O sumiço da Faca e o registro na Câmara: Adélio não agiu sozinho, alerta Alexandre Garcia (Jornal da Cidade, 21 Set 2018).

Após o golpe em Jair Bolsonaro, Adélio se livrou rapidamente da faca. Tudo indica que repassou para alguém, tanto é que a ‘arma branca’ foi encontrada numa barraca de ambulante, nas imediações. Alguém jogou esta faca onde foi achada. Parece óbvio.

A questão do registro na Câmara também deve ser cuidadosamente examinada.

Algo de muito podre ronda a Polícia Legislativa da Câmara dos Deputados.
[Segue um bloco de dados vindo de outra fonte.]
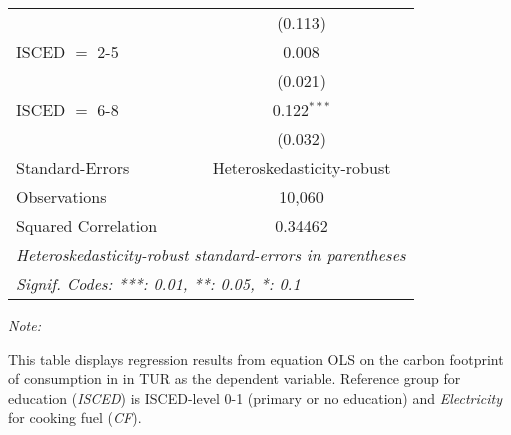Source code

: \begin{table}[htbp!]
\begin{adjustbox}{width = 1\textwidth, max height = 0.95\textheight, center}
\begin{threeparttable}[b]
\begin{tabular}{lc}
                                & (0.113)\\   
            ISCED $=$ 2-5       & 0.008\\   
                                & (0.021)\\   
            ISCED $=$ 6-8       & 0.122$^{***}$\\   
                                & (0.032)\\   
            \midrule 
            Standard-Errors     & Heteroskedasticity-robust \\   
            Observations        & 10,060\\  
            Squared Correlation & 0.34462\\  
            \midrule \midrule
            \multicolumn{2}{l}{\emph{Heteroskedasticity-robust standard-errors in parentheses}}\\
            \multicolumn{2}{l}{\emph{Signif. Codes: ***: 0.01, **: 0.05, *: 0.1}}\\
         \end{tabular}
         
         \begin{tablenotes}\item \medskip \textit{Note:}
            \item This table displays regression results from equation OLS on the carbon footprint of consumption in  in TUR as the dependent variable.  Reference group for education (\textit{ISCED}) is ISCED-level 0-1 (primary or no education) and \textit{Electricity} for cooking fuel (\textit{CF}).
         \end{tablenotes}
      \end{threeparttable}
   \end{adjustbox}
\end{table}


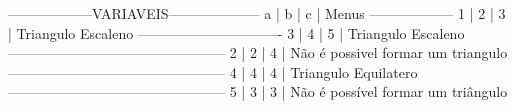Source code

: ------------------VARIAVEIS--------------------
a | b | c | Menus
------------------
1 | 2 | 3 | Triangulo Escaleno
-------------------------------
3 | 4 | 5 | Triangulo Escaleno
-----------------------------------------------
2 | 2 | 4 | Não é possivel formar um triangulo
-----------------------------------------------
4 | 4 | 4 | Triangulo Equilatero
-----------------------------------------------
5 | 3 | 3 | Não é possível formar um triângulo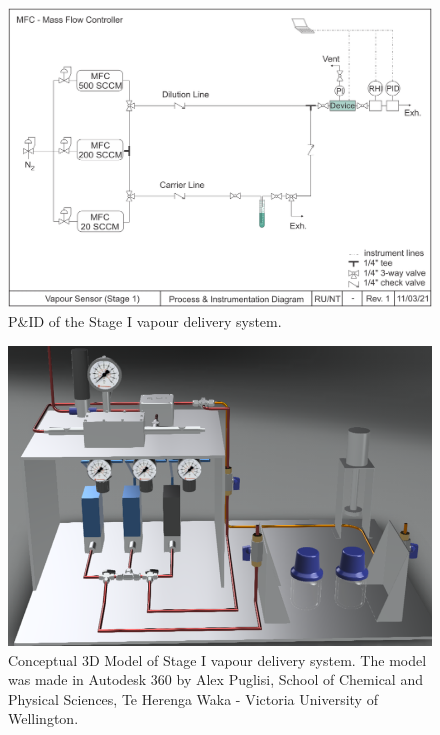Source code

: \documentclass[
  a4paper,
]{scrbook}
\begin{document}
\begin{figure}

{\centering \includegraphics[width=1\textwidth,height=\textheight]{figures/ch5/PID_V1.png}

}

\caption{\label{fig-stage-1-pid}P\&ID of the Stage I vapour delivery
system.}

\end{figure}

\begin{figure}

{\centering \includegraphics[width=1\textwidth,height=\textheight]{figures/ch5/cad_V1.png}

}

\caption{\label{fig-stage-1-cad}Conceptual 3D Model of Stage I vapour
delivery system. The model was made in Autodesk 360 by Alex Puglisi,
School of Chemical and Physical Sciences, Te Herenga Waka - Victoria
University of Wellington.}

\end{figure}
\end{document}

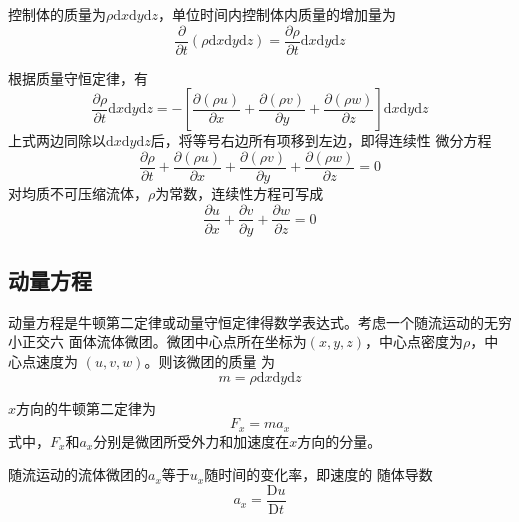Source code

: 控制体的质量为$\rho\mathrm{d}x\mathrm{d}y\mathrm{d}z$，单位时间内控制体内质量的增加量为
\begin{equation}
  \frac{\partial}{\partial t}(\rho\mathrm{d}x\mathrm{d}y\mathrm{d}z) =
  \frac{\partial \rho}{\partial  t}\mathrm{d}x\mathrm{d}y\mathrm{d}z
\end{equation}

根据质量守恒定律，有
\begin{equation}
  \frac{\partial \rho}{\partial  t}\mathrm{d}x\mathrm{d}y\mathrm{d}z
  =
  -
  \left[
    \frac {\partial (\rho u)} {\partial x}
    +
    \frac {\partial (\rho v)} {\partial y}
    +
    \frac {\partial (\rho w)} {\partial z}
  \right]
  \mathrm{d}x\mathrm{d}y\mathrm{d}z
\end{equation}
上式两边同除以$\mathrm{d}x\mathrm{d}y\mathrm{d}z$后，将等号右边所有项移到左边，即得连续性
微分方程
\begin{equation}
  \frac{\partial \rho}{\partial  t}
  +
  \frac{\partial (\rho u)}{\partial  x}
  +
  \frac{\partial (\rho v)}{\partial  y}
  +
  \frac{\partial (\rho w)}{\partial  z}
  =
  0
\end{equation}
对均质不可压缩流体，$\rho$为常数，连续性方程可写成
\begin{equation}
  \frac{\partial u}{\partial  x}
  +
  \frac{\partial v}{\partial  y}
  +
  \frac{\partial w}{\partial  z}
  =
  0
  \label{EqCGe_NS_Ce}
\end{equation}

\subsection{动量方程}
动量方程是牛顿第二定律或动量守恒定律得数学表达式。考虑一个随流运动的无穷小正交六
面体流体微团。微团中心点所在坐标为$(x,y,z)$，中心点密度为$\rho$，中心点速度为
$(u, v, w)$。则该微团的质量
为
\begin{equation}
  m = \rho\mathrm{d}x\mathrm{d}y\mathrm{d}z
\end{equation}

$x$方向的牛顿第二定律为
\begin{equation}
  F_{x} = ma_{x}
  \label{EqCGe_Nt_x}
\end{equation}
式中，$F_{x}$和$a_{x}$分别是微团所受外力和加速度在$x$方向的分量。

随流运动的流体微团的$a_{x}$等于$u_{x}$随时间的变化率，即速度的
随体导数
\begin{equation}
  a_{x} =
  \frac{\mathrm{D}u}{\mathrm{D}t}
  \label{EqCGe_Ac_x}
\end{equation}

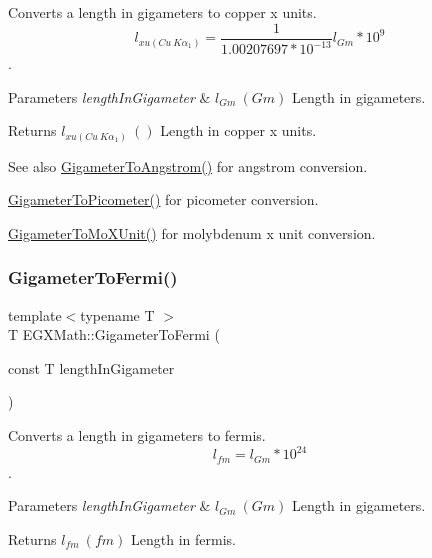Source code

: Converts a length in gigameters to copper x units. \[ l_{xu(Cu\ K\alpha_1)}= \frac{1}{1.00207697*10^{-13}} l_{Gm} * 10^{9}\]. 


\begin{DoxyParams}{Parameters}
{\em length\+In\+Gigameter} & $ l_{Gm}\ (Gm)$ Length in gigameters. \\
\hline
\end{DoxyParams}
\begin{DoxyReturn}{Returns}
$ l_{xu(Cu\ K\alpha_1)}\ ()$ Length in copper x units. 
\end{DoxyReturn}
\begin{DoxySeeAlso}{See also}
\mbox{\hyperlink{group___e_g_x_math-_conversions-_length_conversions-_s_i-_gigameter-_non-_s_i_ga622e85e3f663039f3802b29d25655989}{Gigameter\+To\+Angstrom()}} for angstrom conversion. 

\mbox{\hyperlink{group___e_g_x_math-_conversions-_length_conversions-_s_i-_gigameter-_s_i_gae9cea35a0ce747d02ec8b6cf7bfeaa7e}{Gigameter\+To\+Picometer()}} for picometer conversion. 

\mbox{\hyperlink{group___e_g_x_math-_conversions-_length_conversions-_s_i-_gigameter-_non-_s_i_gac30ae06633de77b05d859ffb3cd2a577}{Gigameter\+To\+Mo\+X\+Unit()}} for molybdenum x unit conversion. 
\end{DoxySeeAlso}
\mbox{\label{group___e_g_x_math-_conversions-_length_conversions-_s_i-_gigameter-_non-_s_i_gadf6d730ad6e47bc8be214f3ef59b48ca}} 
\subsubsection{\texorpdfstring{Gigameter\+To\+Fermi()}{GigameterToFermi()}}
{\footnotesize\ttfamily template$<$typename T $>$ \\
T E\+G\+X\+Math\+::\+Gigameter\+To\+Fermi (\begin{DoxyParamCaption}\item[{const T}]{length\+In\+Gigameter }\end{DoxyParamCaption})}



Converts a length in gigameters to fermis. \[ l_{fm}=l_{Gm} * 10^{24} \]. 


\begin{DoxyParams}{Parameters}
{\em length\+In\+Gigameter} & $ l_{Gm}\ (Gm)$ Length in gigameters. \\
\hline
\end{DoxyParams}
\begin{DoxyReturn}{Returns}
$ l_{fm}\ (fm)$ Length in fermis. 
\end{DoxyReturn}
\mbox{\label{group___e_g_x_math-_conversions-_length_conversions-_s_i-_gigameter-_non-_s_i_ga90426d22455e96b1f61e1850c7b89f77}} 

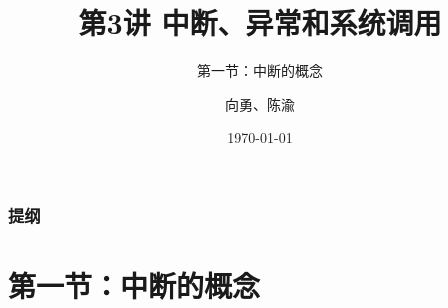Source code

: 


\title[第3讲]{第3讲 中断、异常和系统调用} %
\subtitle{第一节：中断的概念}
\author{向勇、陈渝} %
\date{\today} %



\begin{frame}
\titlepage %
\end{frame}

\begin{frame}
\frametitle{提纲} %
\tableofcontents %
\end{frame}


\section{第一节：中断的概念}%

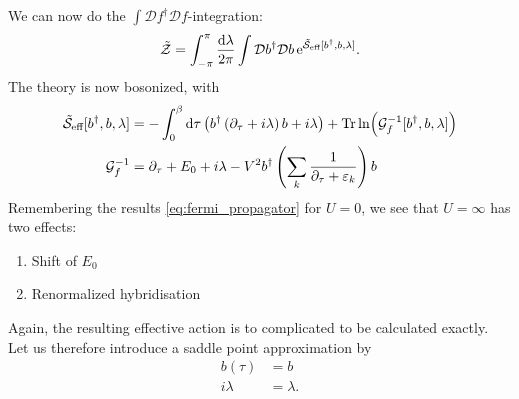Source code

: We can now do the $\int\mathcal{D}f^\dagger\mathcal{D}f$-integration:
\begin{equation}
	\tilde{\mathcal{Z}} = \int_{-\pi}^\pi\frac{\dd{\lambda}}{2\pi}\int\mathcal{D}b^\dagger\mathcal{D}b\,\mathrm{e}^{\tilde{\mathcal{S}}_{\text{eff}}[b^\dagger, b, \lambda]}.
\end{equation}
The theory is now bosonized, with
\begin{align}
\tilde{\mathcal{S}}_{\text{eff}}[b^\dagger, b, \lambda] &= -\int_0^\beta \dd{\tau}\left(b^\dagger\left(\partial_\tau + i\lambda\right)b + i\lambda\right) + \Tr\ln(\mathcal{G}_f^{-1}[b^\dagger, b, \lambda]) \\
\mathcal{G}_f^{-1} &= \partial_\tau + E_0 + i\lambda-V^2b^\dagger\left(\sum_k\frac{1}{\partial_\tau + \varepsilon_k}\right)b
\end{align}
Remembering the results \eqref{eq:fermi_propagator} for $U=0$, we see that $U=\infty$ has two effects:
\begin{enumerate}[i]
	\item Shift of $E_0$
	\item Renormalized hybridisation
\end{enumerate} 
Again, the resulting effective action is to complicated to be calculated exactly. Let us therefore introduce a saddle point approximation by
\begin{align*}
b(\tau)&= b\\
i\lambda &=\lambda.
\end{align*}

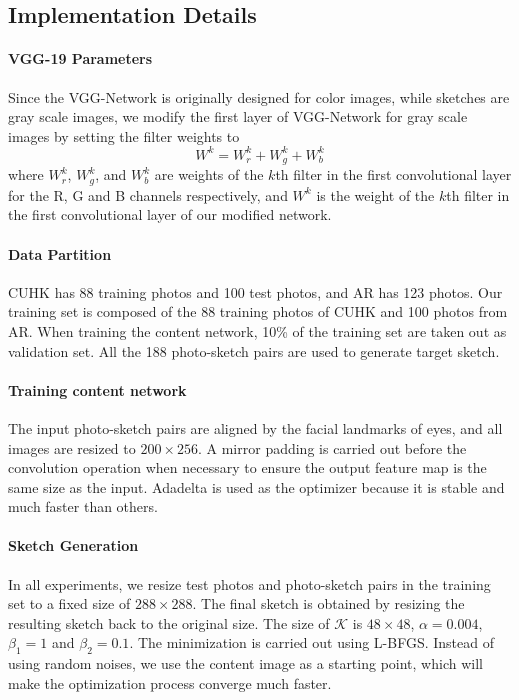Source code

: \documentclass[10pt,twocolumn,letterpaper]{article}
\begin{document}
\subsection{Implementation Details}

\paragraph*{VGG-19 Parameters} Since the VGG-Network is originally designed for color images, while sketches are gray scale images, we modify the first layer of VGG-Network for gray scale images by setting the filter weights to
\begin{equation}
W^{k} = W^{k}_r+W^{k}_g+W^{k}_b
\label{eq:VGG_weights}
\end{equation}
where $W^{k}_r$, $W^{k}_g$, and $W^{k}_b$ are weights of the $k$th filter in the first convolutional layer for the R, G and B channels respectively, and $W^{k}$ is the weight of the $k$th filter in the first convolutional layer of our modified network.

\paragraph{Data Partition} CUHK has 88 training photos and 100 test photos, and AR has 123 photos. Our training set is composed of the 88 training photos of CUHK and 100 photos from AR. When training the content network, 10\% of the training set are taken out as validation set. All the 188 photo-sketch pairs are used to generate target sketch.

\paragraph{Training content network} The input photo-sketch pairs are aligned by the facial landmarks of eyes, and all images are resized to $200\times256$. A mirror padding is carried out before the convolution operation when necessary to ensure the output feature map is the same size as the input. Adadelta \cite{matt2012adadelta} is used as the optimizer because it is stable and much faster than others.  

\paragraph{Sketch Generation} 
In all experiments, we resize test photos and photo-sketch pairs in the training set to a fixed size of $288\times288$. The final sketch is obtained by resizing the resulting sketch back to the original size. The size of $\mathcal{K}$ is $48\times48$, $\alpha=0.004$, $\beta_1=1$ and $\beta_2=0.1$. The minimization is carried out using L-BFGS. Instead of using random noises, we use the content image as a starting point, which will make the optimization process converge much faster. 
\end{document}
O diretor do setor alega que um recepcionista registrou por engano a entrada de Adélio Bispo de Oliveira no local, no dia 6 de setembro, o dia do atentado contra Jair Bolsonaro.

Ora, foram constatados os registros de duas entradas do criminoso.

O tal servidor registrou por engano duas vezes?

E o nome do servidor distraído agora é mantido sob sigilo?

Parece óbvio que caso o atentado tivesse sido exitoso e no meio da multidão Adélio alcançasse a fuga, o álibi estaria pronto.

Esse era o plano e isto parece bem claro.